Its been argued that the leading edge of processor power has gotten too far ahead of the usability curve of enterprise software; that tomorrows most powerful machines will therefore be greeted with indifference, rather than being hailed as much-needed solutions to pressing problems.
As much as I agree with this view of most desktop and personal markets, its the wrong way to think about other strategic areas of IT. Supercomputing, if anything, is becoming more mainstream than ever, despite the setbacks suffered by some well-known builders of the most exotic machines. The onset of supercluster systems, many of them Linux-based, requires us to rethink our ideas about the supercomputer domain.
For example, I was startled by a passing comment in a year-end story about a Southern California maker of microchips. “The company started out making powerful chips for supercomputers,” wrote the Los Angeles Times, continuing: “When the market for supercomputers evaporated in the mid-1990s, Vitesse turned its attention to chips it was developing for the telecommunications industry …” Hold it right there.

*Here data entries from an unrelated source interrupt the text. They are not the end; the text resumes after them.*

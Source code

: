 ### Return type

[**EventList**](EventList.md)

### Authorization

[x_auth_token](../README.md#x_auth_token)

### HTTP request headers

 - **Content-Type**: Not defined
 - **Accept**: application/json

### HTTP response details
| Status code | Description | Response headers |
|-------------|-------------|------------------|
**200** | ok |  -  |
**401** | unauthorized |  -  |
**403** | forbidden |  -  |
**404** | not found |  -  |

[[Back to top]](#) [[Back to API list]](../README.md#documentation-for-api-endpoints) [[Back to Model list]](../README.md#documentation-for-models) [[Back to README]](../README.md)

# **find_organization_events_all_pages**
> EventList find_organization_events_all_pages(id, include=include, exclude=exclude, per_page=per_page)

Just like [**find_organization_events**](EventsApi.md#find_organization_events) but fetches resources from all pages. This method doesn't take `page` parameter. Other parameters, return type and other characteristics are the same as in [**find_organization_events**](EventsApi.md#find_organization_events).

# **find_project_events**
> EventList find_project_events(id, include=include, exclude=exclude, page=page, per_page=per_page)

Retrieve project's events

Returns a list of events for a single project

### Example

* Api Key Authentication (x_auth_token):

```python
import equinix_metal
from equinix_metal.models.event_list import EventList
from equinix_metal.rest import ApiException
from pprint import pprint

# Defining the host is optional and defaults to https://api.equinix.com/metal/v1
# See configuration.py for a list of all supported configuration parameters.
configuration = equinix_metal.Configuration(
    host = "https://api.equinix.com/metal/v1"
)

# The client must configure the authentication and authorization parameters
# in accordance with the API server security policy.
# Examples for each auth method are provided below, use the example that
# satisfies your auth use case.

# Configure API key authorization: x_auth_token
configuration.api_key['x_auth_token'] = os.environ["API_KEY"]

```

I suggest that the right word is not “evaporated,” but “evolved.” From where I sit, the supercomputing market looks alive and well, fed by favorable price/performance trends and driven by relentlessly competitive markets–which force companies to explore software alternatives to traditional ways of designing and testing products, or delivering vital services.

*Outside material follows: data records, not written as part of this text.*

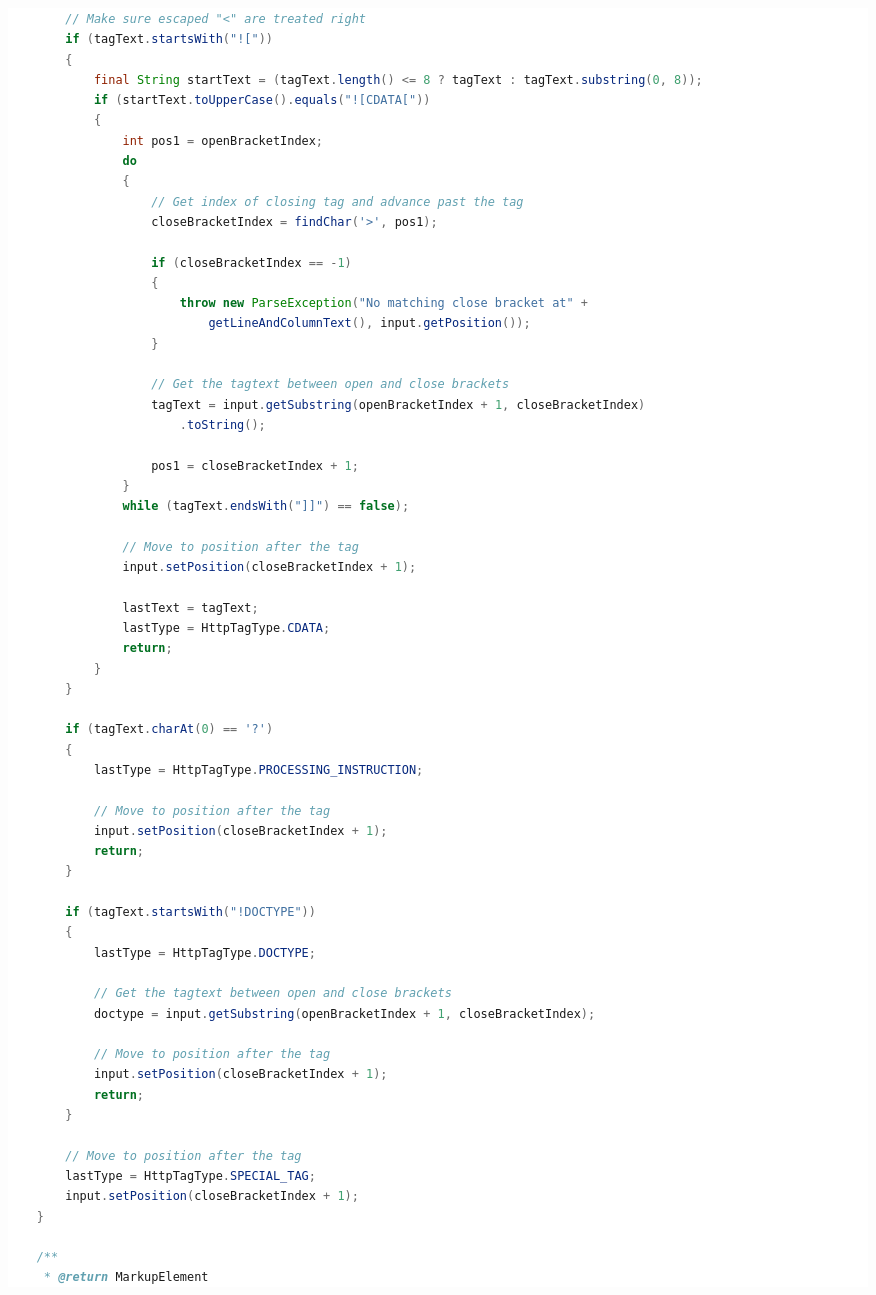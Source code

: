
```java
		// Make sure escaped "<" are treated right
		if (tagText.startsWith("!["))
		{
			final String startText = (tagText.length() <= 8 ? tagText : tagText.substring(0, 8));
			if (startText.toUpperCase().equals("![CDATA["))
			{
				int pos1 = openBracketIndex;
				do
				{
					// Get index of closing tag and advance past the tag
					closeBracketIndex = findChar('>', pos1);

					if (closeBracketIndex == -1)
					{
						throw new ParseException("No matching close bracket at" +
							getLineAndColumnText(), input.getPosition());
					}

					// Get the tagtext between open and close brackets
					tagText = input.getSubstring(openBracketIndex + 1, closeBracketIndex)
						.toString();

					pos1 = closeBracketIndex + 1;
				}
				while (tagText.endsWith("]]") == false);

				// Move to position after the tag
				input.setPosition(closeBracketIndex + 1);

				lastText = tagText;
				lastType = HttpTagType.CDATA;
				return;
			}
		}

		if (tagText.charAt(0) == '?')
		{
			lastType = HttpTagType.PROCESSING_INSTRUCTION;

			// Move to position after the tag
			input.setPosition(closeBracketIndex + 1);
			return;
		}

		if (tagText.startsWith("!DOCTYPE"))
		{
			lastType = HttpTagType.DOCTYPE;

			// Get the tagtext between open and close brackets
			doctype = input.getSubstring(openBracketIndex + 1, closeBracketIndex);

			// Move to position after the tag
			input.setPosition(closeBracketIndex + 1);
			return;
		}

		// Move to position after the tag
		lastType = HttpTagType.SPECIAL_TAG;
		input.setPosition(closeBracketIndex + 1);
	}

	/**
	 * @return MarkupElement
```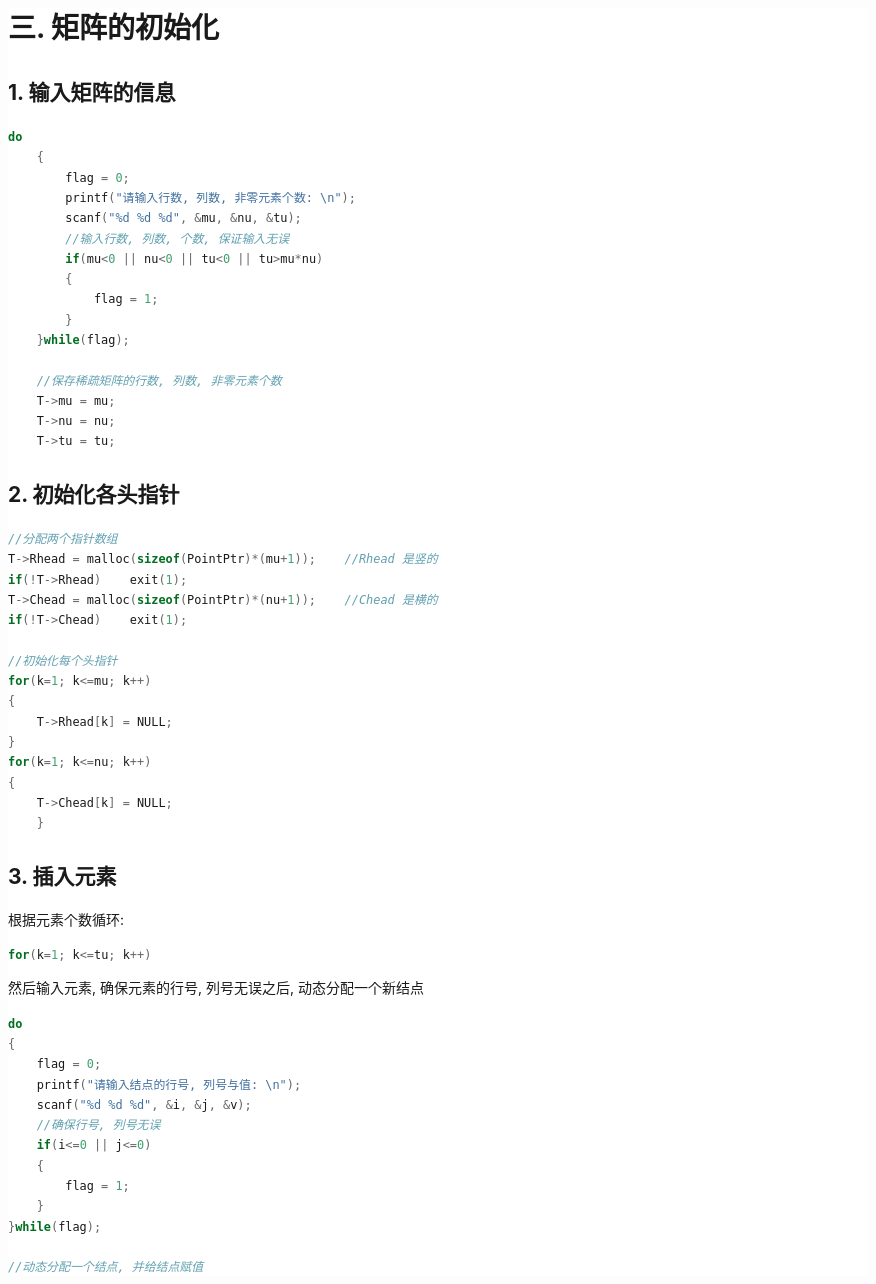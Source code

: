 # 三. 矩阵的初始化

## 1. 输入矩阵的信息
```c
do
    {
        flag = 0;
        printf("请输入行数, 列数, 非零元素个数: \n");
        scanf("%d %d %d", &mu, &nu, &tu);
        //输入行数, 列数, 个数, 保证输入无误
        if(mu<0 || nu<0 || tu<0 || tu>mu*nu)
        {
            flag = 1;
        }
    }while(flag);

    //保存稀疏矩阵的行数, 列数, 非零元素个数
    T->mu = mu;
    T->nu = nu;
    T->tu = tu;
```

## 2. 初始化各头指针
```c
//分配两个指针数组
T->Rhead = malloc(sizeof(PointPtr)*(mu+1));    //Rhead 是竖的
if(!T->Rhead)    exit(1);
T->Chead = malloc(sizeof(PointPtr)*(nu+1));    //Chead 是横的
if(!T->Chead)    exit(1);

//初始化每个头指针
for(k=1; k<=mu; k++)
{
    T->Rhead[k] = NULL;
}
for(k=1; k<=nu; k++)
{
    T->Chead[k] = NULL;
    }
```

## 3. 插入元素
根据元素个数循环:
```c
for(k=1; k<=tu; k++)
```

然后输入元素, 确保元素的行号, 列号无误之后, 动态分配一个新结点
```c
do
{
    flag = 0;
    printf("请输入结点的行号, 列号与值: \n");
    scanf("%d %d %d", &i, &j, &v);
    //确保行号, 列号无误
    if(i<=0 || j<=0)
    {
        flag = 1;
    }
}while(flag);

//动态分配一个结点, 并给结点赋值
```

Im not just talking about traditional buyers of extreme machines, like the Department of Defense, or about bleeding-edge applications like gene sequencing and protein folding–even if those customers and their fat checkbooks are brightening the prospects of Cray Inc., the company whose name is almost a synonym for supercomputer. In the last several years, vast amounts of computing power have also been aimed at behavioral science–with clear paths to practical application in data visualization, or in discerning customer preference by mining of our growing volumes of e-commerce data.
Even more prosaic applications come out of continuing work in computational mechanics. Tasks that range from plastic molding and sheet-metal forming to automobile crash testing are becoming less expensive and more predictable. The core work in these areas is years, even decades, old, but the affordability of adequate computing hardware is expanding its application.
In fact, of the high-performance computing sites that are tracked at www.Top500.org, almost half (as of November 2002) are categorized as industrial. Fewer than one in 10 is involved in government applications, secret or otherwise, and only one in four is considered a research installation; another one in five is in academia. The plurality of these machines have real-world jobs, a striking change from the June 1993 list (the earliest Top 500 tabulation) when the industrial installations were fewer than three out of 10.
Of course, Im fascinated by the development of programming languages aimed at the kinds of problems that are best cracked by supercomputers vector and parallel techniques: Ada, of course, and Lisp, and even more exotic tools like Orca. But lets not be like the legendary professor whose student told him, “Ive found a great thesis problem!”–who is said to have replied, “Wait! Well need a new language to describe it!”
The languages of practical supercomputing are those of time to market, standards-based competition, and return on increasingly affordable investment.